Data to examine:
========

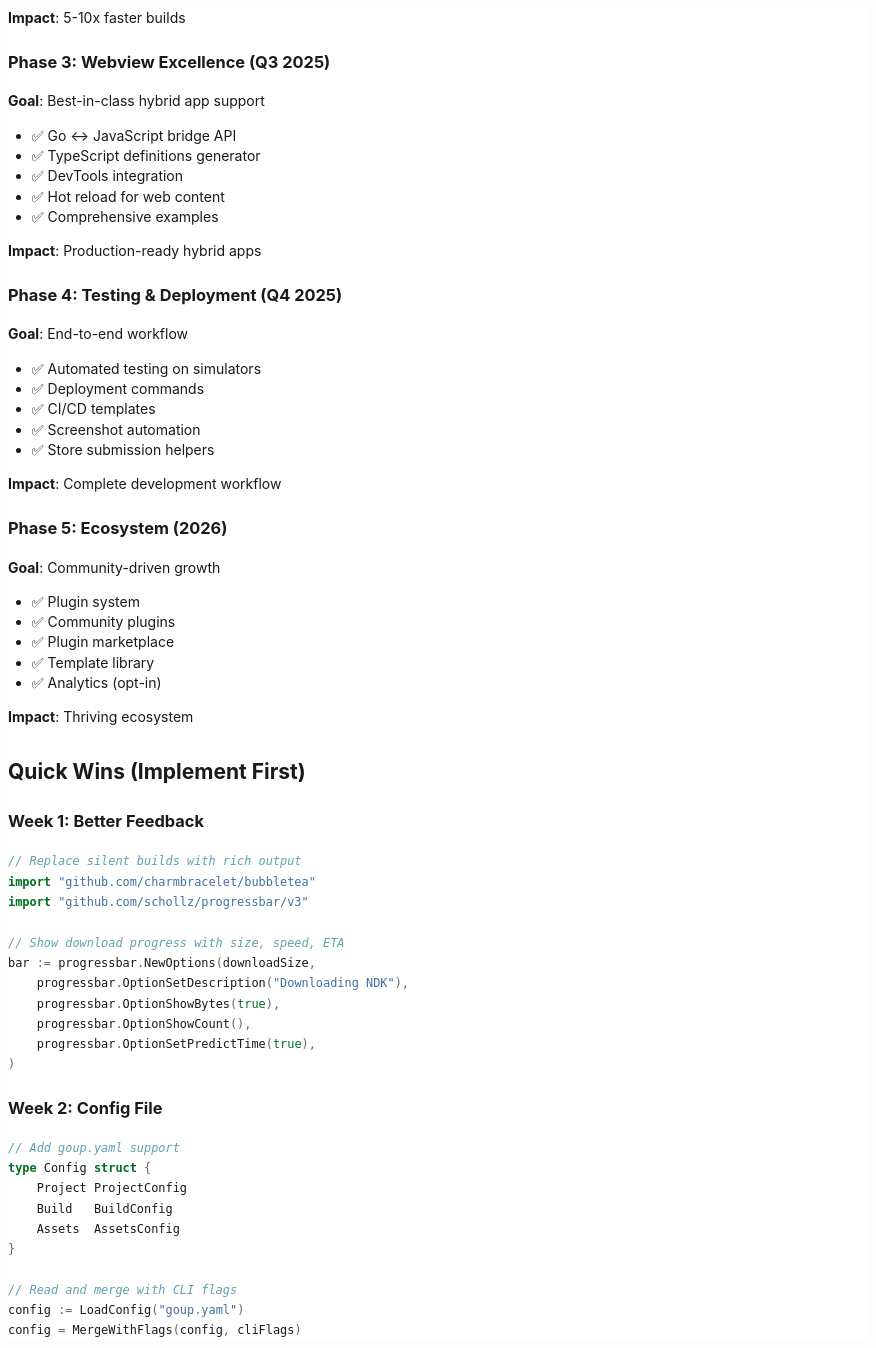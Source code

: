 **Impact**: 5-10x faster builds

### Phase 3: Webview Excellence (Q3 2025)
**Goal**: Best-in-class hybrid app support

- ✅ Go ↔ JavaScript bridge API
- ✅ TypeScript definitions generator
- ✅ DevTools integration
- ✅ Hot reload for web content
- ✅ Comprehensive examples

**Impact**: Production-ready hybrid apps

### Phase 4: Testing & Deployment (Q4 2025)
**Goal**: End-to-end workflow

- ✅ Automated testing on simulators
- ✅ Deployment commands
- ✅ CI/CD templates
- ✅ Screenshot automation
- ✅ Store submission helpers

**Impact**: Complete development workflow

### Phase 5: Ecosystem (2026)
**Goal**: Community-driven growth

- ✅ Plugin system
- ✅ Community plugins
- ✅ Plugin marketplace
- ✅ Template library
- ✅ Analytics (opt-in)

**Impact**: Thriving ecosystem

## Quick Wins (Implement First)

### Week 1: Better Feedback
```go
// Replace silent builds with rich output
import "github.com/charmbracelet/bubbletea"
import "github.com/schollz/progressbar/v3"

// Show download progress with size, speed, ETA
bar := progressbar.NewOptions(downloadSize,
    progressbar.OptionSetDescription("Downloading NDK"),
    progressbar.OptionShowBytes(true),
    progressbar.OptionShowCount(),
    progressbar.OptionSetPredictTime(true),
)
```

### Week 2: Config File
```go
// Add goup.yaml support
type Config struct {
    Project ProjectConfig
    Build   BuildConfig
    Assets  AssetsConfig
}

// Read and merge with CLI flags
config := LoadConfig("goup.yaml")
config = MergeWithFlags(config, cliFlags)
```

========

Output the entries above verbatim. Omit the images.

Exercise result:
Source code

: **Impact**: 5-10x faster builds

### Phase 3: Webview Excellence (Q3 2025)
**Goal**: Best-in-class hybrid app support

- ✅ Go ↔ JavaScript bridge API
- ✅ TypeScript definitions generator
- ✅ DevTools integration
- ✅ Hot reload for web content
- ✅ Comprehensive examples

**Impact**: Production-ready hybrid apps

### Phase 4: Testing & Deployment (Q4 2025)
**Goal**: End-to-end workflow

- ✅ Automated testing on simulators
- ✅ Deployment commands
- ✅ CI/CD templates
- ✅ Screenshot automation
- ✅ Store submission helpers

**Impact**: Complete development workflow

### Phase 5: Ecosystem (2026)
**Goal**: Community-driven growth

- ✅ Plugin system
- ✅ Community plugins
- ✅ Plugin marketplace
- ✅ Template library
- ✅ Analytics (opt-in)

**Impact**: Thriving ecosystem

## Quick Wins (Implement First)

### Week 1: Better Feedback
```go
// Replace silent builds with rich output
import "github.com/charmbracelet/bubbletea"
import "github.com/schollz/progressbar/v3"

// Show download progress with size, speed, ETA
bar := progressbar.NewOptions(downloadSize,
    progressbar.OptionSetDescription("Downloading NDK"),
    progressbar.OptionShowBytes(true),
    progressbar.OptionShowCount(),
    progressbar.OptionSetPredictTime(true),
)
```

### Week 2: Config File
```go
// Add goup.yaml support
type Config struct {
    Project ProjectConfig
    Build   BuildConfig
    Assets  AssetsConfig
}

// Read and merge with CLI flags
config := LoadConfig("goup.yaml")
config = MergeWithFlags(config, cliFlags)
```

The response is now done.